Task directions → Check every line of the data for the string "gtag" and copy the ones that have it.
____ Entries supplied
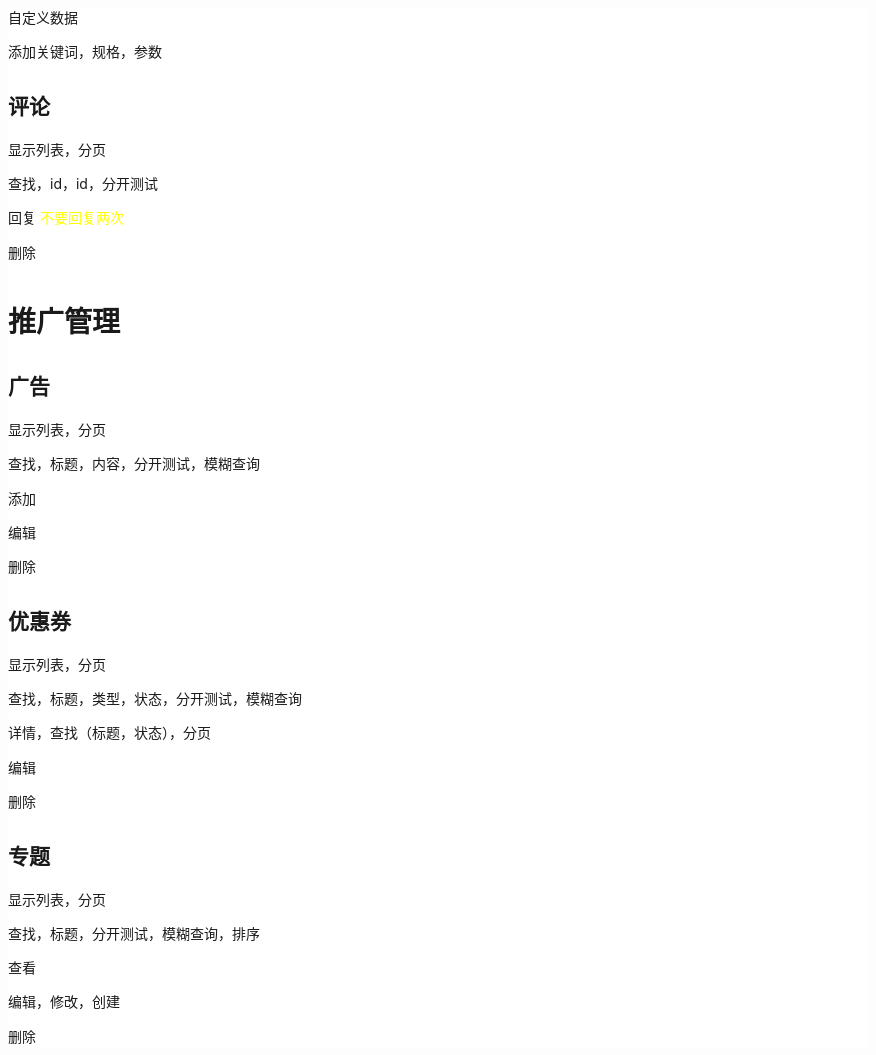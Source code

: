 自定义数据

添加关键词，规格，参数



## 评论

显示列表，分页

查找，id，id，分开测试

回复 <span style="color:yellow">不要回复两次</span>

删除



# 推广管理

## 广告

显示列表，分页

查找，标题，内容，分开测试，模糊查询

添加

编辑

删除



## 优惠券

显示列表，分页

查找，标题，类型，状态，分开测试，模糊查询

详情，查找（标题，状态），分页

编辑

删除



## 专题

显示列表，分页

查找，标题，分开测试，模糊查询，排序

查看

编辑，修改，创建

删除
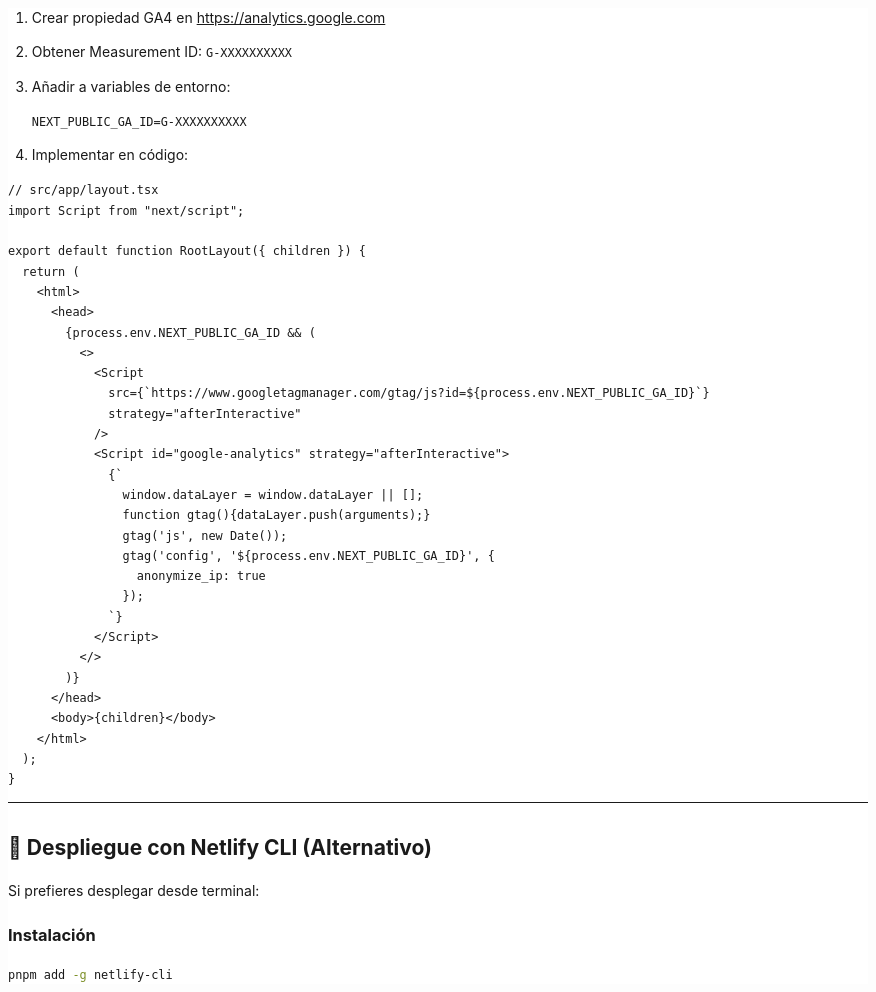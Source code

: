 1. Crear propiedad GA4 en https://analytics.google.com

2. Obtener Measurement ID: `G-XXXXXXXXXX`

3. Añadir a variables de entorno:

   ```
   NEXT_PUBLIC_GA_ID=G-XXXXXXXXXX
   ```

4. Implementar en código:

```tsx
// src/app/layout.tsx
import Script from "next/script";

export default function RootLayout({ children }) {
  return (
    <html>
      <head>
        {process.env.NEXT_PUBLIC_GA_ID && (
          <>
            <Script
              src={`https://www.googletagmanager.com/gtag/js?id=${process.env.NEXT_PUBLIC_GA_ID}`}
              strategy="afterInteractive"
            />
            <Script id="google-analytics" strategy="afterInteractive">
              {`
                window.dataLayer = window.dataLayer || [];
                function gtag(){dataLayer.push(arguments);}
                gtag('js', new Date());
                gtag('config', '${process.env.NEXT_PUBLIC_GA_ID}', {
                  anonymize_ip: true
                });
              `}
            </Script>
          </>
        )}
      </head>
      <body>{children}</body>
    </html>
  );
}
```

---

## 🚀 Despliegue con Netlify CLI (Alternativo)

Si prefieres desplegar desde terminal:

### Instalación

```bash
pnpm add -g netlify-cli
```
________
Finished exercise →
              src={`https://www.googletagmanager.com/gtag/js?id=${process.env.NEXT_PUBLIC_GA_ID}`}
                function gtag(){dataLayer.push(arguments);}
                gtag('js', new Date());
                gtag('config', '${process.env.NEXT_PUBLIC_GA_ID}', {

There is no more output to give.